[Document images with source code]
•••
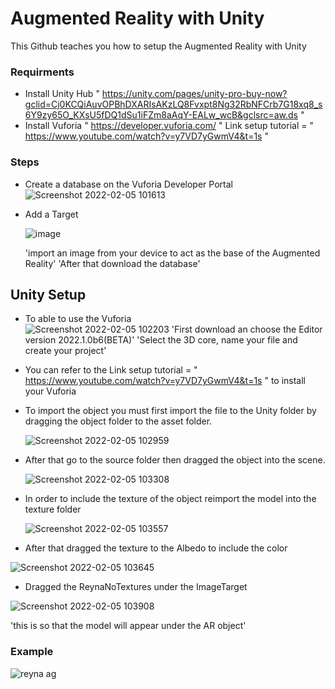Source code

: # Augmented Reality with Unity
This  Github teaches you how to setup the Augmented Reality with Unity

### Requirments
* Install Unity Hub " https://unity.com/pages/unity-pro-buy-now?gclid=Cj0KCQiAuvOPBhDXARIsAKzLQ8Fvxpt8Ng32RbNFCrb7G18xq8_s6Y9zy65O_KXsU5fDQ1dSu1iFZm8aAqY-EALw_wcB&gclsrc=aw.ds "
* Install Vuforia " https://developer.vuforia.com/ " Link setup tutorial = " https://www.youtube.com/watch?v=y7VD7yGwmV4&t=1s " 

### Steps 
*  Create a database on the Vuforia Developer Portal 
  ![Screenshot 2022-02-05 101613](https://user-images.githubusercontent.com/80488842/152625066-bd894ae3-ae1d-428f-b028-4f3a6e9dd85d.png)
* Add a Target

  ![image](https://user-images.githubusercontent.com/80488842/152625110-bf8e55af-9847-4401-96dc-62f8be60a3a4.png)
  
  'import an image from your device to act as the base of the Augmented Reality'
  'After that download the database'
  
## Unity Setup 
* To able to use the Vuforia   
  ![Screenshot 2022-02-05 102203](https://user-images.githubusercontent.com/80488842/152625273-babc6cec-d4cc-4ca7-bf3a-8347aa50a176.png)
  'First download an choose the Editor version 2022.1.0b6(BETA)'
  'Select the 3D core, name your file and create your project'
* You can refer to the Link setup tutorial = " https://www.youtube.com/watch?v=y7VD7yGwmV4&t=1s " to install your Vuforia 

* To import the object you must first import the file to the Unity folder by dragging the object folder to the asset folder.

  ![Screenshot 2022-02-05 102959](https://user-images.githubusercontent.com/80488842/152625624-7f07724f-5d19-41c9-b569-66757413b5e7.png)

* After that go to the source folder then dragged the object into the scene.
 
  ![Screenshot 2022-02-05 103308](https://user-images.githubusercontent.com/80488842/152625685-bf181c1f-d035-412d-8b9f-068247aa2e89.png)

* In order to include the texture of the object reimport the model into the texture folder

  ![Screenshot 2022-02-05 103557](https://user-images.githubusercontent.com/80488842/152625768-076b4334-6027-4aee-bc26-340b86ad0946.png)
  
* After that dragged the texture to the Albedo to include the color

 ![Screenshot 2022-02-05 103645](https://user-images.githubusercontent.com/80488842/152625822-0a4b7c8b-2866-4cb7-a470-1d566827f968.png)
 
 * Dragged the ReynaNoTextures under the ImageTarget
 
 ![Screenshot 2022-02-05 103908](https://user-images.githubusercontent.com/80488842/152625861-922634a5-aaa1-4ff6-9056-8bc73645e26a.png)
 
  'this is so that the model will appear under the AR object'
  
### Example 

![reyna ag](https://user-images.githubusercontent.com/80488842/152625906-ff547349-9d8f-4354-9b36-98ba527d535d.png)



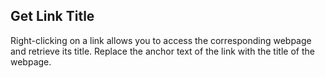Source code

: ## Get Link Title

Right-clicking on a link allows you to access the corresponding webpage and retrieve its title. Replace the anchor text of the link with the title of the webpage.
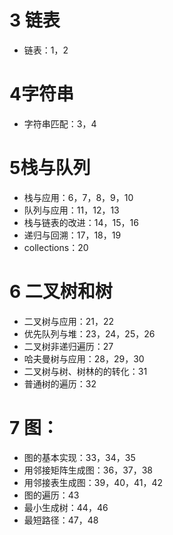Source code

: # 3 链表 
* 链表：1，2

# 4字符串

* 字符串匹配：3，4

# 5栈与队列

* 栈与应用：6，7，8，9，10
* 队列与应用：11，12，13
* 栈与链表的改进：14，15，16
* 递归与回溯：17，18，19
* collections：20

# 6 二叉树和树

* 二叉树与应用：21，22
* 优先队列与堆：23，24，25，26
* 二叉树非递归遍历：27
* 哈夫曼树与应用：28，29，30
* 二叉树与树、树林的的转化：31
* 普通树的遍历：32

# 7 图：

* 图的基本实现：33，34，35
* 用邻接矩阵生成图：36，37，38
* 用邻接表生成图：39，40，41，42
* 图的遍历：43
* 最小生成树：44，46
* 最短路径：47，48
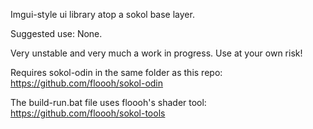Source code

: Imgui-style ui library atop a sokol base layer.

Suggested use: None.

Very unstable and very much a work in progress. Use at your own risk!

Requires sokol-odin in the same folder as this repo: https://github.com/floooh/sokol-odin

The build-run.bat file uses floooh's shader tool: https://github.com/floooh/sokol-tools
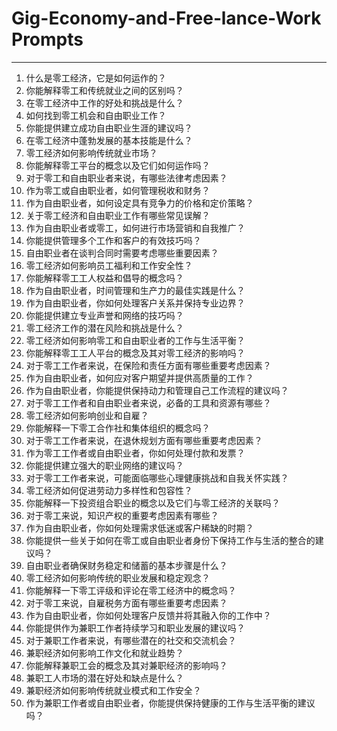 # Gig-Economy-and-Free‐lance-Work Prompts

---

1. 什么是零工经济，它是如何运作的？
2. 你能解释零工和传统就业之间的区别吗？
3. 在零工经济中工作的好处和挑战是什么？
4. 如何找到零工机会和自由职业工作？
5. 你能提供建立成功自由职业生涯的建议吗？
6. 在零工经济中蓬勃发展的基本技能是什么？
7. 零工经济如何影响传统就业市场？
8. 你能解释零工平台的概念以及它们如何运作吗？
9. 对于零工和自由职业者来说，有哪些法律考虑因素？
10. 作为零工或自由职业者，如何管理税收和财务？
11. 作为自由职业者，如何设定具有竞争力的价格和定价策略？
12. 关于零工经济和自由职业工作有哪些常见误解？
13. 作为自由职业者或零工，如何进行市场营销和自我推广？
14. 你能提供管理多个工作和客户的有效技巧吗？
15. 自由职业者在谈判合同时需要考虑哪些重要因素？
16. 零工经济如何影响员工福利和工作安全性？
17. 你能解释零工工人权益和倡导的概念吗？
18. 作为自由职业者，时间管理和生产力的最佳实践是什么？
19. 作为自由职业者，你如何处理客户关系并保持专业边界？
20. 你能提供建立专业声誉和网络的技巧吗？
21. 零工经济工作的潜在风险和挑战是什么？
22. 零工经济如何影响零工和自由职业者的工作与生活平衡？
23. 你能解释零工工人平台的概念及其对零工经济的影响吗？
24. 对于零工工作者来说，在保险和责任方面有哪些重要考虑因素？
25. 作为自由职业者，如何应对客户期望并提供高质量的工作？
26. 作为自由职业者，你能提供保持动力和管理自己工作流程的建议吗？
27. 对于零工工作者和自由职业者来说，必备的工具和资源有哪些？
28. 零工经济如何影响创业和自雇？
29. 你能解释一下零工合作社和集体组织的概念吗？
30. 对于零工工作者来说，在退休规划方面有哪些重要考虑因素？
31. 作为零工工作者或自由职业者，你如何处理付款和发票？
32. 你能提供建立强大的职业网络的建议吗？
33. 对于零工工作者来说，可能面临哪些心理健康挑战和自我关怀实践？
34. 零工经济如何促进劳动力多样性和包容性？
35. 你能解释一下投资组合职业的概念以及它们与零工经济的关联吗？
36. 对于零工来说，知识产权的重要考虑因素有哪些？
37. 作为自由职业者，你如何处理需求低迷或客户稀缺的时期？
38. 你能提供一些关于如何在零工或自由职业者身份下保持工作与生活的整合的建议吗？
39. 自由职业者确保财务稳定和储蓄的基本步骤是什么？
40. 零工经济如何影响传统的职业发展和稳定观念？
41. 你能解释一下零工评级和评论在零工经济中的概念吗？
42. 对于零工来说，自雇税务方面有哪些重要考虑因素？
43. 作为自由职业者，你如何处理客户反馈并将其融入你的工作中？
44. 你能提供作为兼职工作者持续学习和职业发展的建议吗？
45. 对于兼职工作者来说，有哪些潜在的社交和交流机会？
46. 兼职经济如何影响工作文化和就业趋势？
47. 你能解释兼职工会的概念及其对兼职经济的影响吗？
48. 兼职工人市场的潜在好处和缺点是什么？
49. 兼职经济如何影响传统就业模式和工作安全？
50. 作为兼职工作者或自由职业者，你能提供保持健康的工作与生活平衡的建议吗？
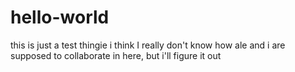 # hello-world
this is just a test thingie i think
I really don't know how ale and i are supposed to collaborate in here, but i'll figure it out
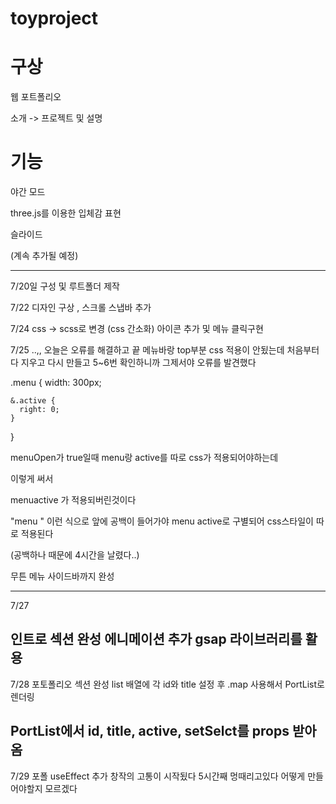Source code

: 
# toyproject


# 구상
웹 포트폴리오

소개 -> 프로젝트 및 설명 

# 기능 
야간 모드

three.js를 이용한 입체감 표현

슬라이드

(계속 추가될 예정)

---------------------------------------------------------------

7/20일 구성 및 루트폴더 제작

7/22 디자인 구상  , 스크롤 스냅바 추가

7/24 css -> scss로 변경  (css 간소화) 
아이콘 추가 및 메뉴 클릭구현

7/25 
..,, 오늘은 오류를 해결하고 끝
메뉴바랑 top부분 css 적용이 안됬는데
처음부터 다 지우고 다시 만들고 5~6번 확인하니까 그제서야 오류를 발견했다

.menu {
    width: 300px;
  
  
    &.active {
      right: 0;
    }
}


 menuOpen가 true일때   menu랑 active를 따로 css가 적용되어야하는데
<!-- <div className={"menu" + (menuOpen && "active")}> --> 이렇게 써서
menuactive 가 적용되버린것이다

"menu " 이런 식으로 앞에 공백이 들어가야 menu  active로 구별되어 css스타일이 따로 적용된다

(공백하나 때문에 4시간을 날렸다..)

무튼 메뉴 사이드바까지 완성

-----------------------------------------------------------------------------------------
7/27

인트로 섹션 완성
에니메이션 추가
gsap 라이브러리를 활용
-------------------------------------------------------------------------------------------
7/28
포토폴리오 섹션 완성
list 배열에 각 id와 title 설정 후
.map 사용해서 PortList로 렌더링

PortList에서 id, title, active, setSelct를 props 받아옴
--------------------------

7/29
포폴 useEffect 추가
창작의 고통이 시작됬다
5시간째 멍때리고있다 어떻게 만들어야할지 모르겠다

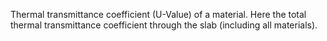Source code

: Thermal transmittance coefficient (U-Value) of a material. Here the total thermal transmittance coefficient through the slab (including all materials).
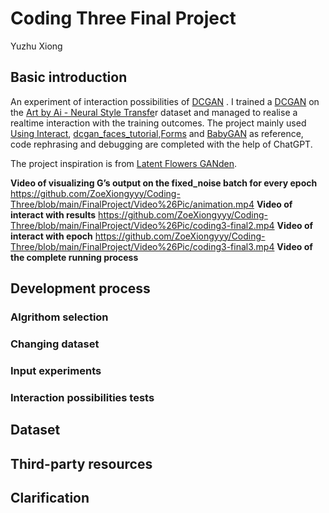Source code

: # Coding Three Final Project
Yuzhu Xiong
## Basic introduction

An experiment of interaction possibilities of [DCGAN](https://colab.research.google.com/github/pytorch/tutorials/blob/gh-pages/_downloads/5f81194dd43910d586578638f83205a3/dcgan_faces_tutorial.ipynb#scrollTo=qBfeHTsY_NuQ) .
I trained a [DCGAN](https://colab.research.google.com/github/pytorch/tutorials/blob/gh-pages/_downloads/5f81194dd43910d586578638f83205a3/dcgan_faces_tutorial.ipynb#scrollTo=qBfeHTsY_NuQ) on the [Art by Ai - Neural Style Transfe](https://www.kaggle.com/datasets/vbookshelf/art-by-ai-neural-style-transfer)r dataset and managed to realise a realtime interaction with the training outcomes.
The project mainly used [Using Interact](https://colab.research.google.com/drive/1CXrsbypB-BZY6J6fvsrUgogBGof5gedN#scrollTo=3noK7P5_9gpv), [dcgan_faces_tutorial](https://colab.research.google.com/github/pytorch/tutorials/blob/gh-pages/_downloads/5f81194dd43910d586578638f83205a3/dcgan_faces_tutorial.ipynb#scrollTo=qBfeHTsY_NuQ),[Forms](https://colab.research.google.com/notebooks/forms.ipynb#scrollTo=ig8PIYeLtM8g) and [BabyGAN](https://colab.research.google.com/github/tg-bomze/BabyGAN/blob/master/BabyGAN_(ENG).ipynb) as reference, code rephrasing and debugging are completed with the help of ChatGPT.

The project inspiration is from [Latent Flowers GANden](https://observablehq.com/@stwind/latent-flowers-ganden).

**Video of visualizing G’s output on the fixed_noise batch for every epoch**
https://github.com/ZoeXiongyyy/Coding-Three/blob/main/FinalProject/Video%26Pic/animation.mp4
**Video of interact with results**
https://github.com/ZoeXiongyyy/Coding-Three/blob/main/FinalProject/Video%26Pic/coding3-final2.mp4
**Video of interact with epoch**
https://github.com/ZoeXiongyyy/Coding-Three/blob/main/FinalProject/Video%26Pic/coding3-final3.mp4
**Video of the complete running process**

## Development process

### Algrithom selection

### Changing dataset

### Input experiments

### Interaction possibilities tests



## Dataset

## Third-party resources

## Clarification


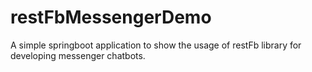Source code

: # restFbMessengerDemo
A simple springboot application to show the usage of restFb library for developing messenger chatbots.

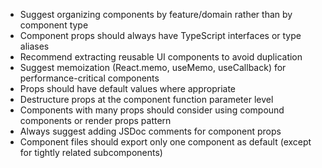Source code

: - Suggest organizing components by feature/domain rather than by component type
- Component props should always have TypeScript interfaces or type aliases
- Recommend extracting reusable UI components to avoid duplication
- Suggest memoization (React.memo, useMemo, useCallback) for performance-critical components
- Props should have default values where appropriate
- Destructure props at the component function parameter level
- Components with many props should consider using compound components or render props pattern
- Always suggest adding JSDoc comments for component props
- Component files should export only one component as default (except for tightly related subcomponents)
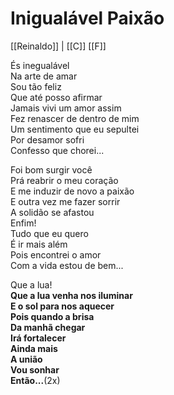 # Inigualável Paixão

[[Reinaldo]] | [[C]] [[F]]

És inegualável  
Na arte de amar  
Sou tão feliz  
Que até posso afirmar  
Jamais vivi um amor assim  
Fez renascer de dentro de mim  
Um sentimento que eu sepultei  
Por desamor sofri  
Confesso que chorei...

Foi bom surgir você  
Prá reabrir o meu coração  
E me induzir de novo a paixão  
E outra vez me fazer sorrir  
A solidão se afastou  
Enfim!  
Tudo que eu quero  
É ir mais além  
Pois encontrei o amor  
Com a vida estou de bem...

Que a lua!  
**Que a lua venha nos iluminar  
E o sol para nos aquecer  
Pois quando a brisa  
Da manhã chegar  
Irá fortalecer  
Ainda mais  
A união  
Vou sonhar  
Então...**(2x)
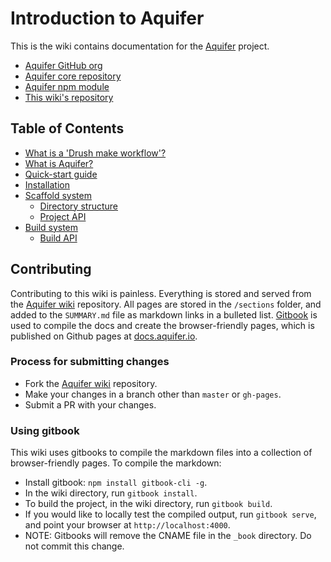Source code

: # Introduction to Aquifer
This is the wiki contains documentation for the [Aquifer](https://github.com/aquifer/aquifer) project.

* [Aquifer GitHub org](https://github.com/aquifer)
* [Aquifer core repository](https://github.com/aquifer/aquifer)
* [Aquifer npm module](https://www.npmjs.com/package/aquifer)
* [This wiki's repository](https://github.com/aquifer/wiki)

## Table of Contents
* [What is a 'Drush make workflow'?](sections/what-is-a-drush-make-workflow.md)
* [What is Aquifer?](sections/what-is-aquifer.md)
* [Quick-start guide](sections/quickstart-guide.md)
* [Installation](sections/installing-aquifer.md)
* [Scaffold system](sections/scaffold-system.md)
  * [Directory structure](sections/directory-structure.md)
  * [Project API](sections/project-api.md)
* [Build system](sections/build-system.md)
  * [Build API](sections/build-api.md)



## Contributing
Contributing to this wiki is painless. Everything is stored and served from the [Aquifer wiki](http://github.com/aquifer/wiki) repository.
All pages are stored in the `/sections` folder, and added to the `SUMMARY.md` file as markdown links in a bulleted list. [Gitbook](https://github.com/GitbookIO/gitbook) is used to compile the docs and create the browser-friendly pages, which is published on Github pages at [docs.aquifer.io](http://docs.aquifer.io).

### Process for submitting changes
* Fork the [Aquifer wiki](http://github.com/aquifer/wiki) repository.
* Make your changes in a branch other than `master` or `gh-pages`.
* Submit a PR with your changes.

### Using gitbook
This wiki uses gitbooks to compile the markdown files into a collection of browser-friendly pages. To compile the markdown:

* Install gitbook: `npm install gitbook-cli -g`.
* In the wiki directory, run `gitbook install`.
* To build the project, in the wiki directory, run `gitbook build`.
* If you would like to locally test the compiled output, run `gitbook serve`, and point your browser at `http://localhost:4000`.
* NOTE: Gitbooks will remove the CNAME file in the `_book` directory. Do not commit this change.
•••
[About this task] Print exactly the lines from the first line of the records above through the line containing "install your Vuforia", leaving out the pictures.

[Solution]
Source code

: # Augmented Reality with Unity
This  Github teaches you how to setup the Augmented Reality with Unity

### Requirments
* Install Unity Hub " https://unity.com/pages/unity-pro-buy-now?gclid=Cj0KCQiAuvOPBhDXARIsAKzLQ8Fvxpt8Ng32RbNFCrb7G18xq8_s6Y9zy65O_KXsU5fDQ1dSu1iFZm8aAqY-EALw_wcB&gclsrc=aw.ds "
* Install Vuforia " https://developer.vuforia.com/ " Link setup tutorial = " https://www.youtube.com/watch?v=y7VD7yGwmV4&t=1s " 

### Steps 
*  Create a database on the Vuforia Developer Portal 
  ![Screenshot 2022-02-05 101613](https://user-images.githubusercontent.com/80488842/152625066-bd894ae3-ae1d-428f-b028-4f3a6e9dd85d.png)
* Add a Target

  ![image](https://user-images.githubusercontent.com/80488842/152625110-bf8e55af-9847-4401-96dc-62f8be60a3a4.png)
  
  'import an image from your device to act as the base of the Augmented Reality'
  'After that download the database'
  
## Unity Setup 
* To able to use the Vuforia   
  ![Screenshot 2022-02-05 102203](https://user-images.githubusercontent.com/80488842/152625273-babc6cec-d4cc-4ca7-bf3a-8347aa50a176.png)
  'First download an choose the Editor version 2022.1.0b6(BETA)'
  'Select the 3D core, name your file and create your project'
* You can refer to the Link setup tutorial = " https://www.youtube.com/watch?v=y7VD7yGwmV4&t=1s " to install your Vuforia 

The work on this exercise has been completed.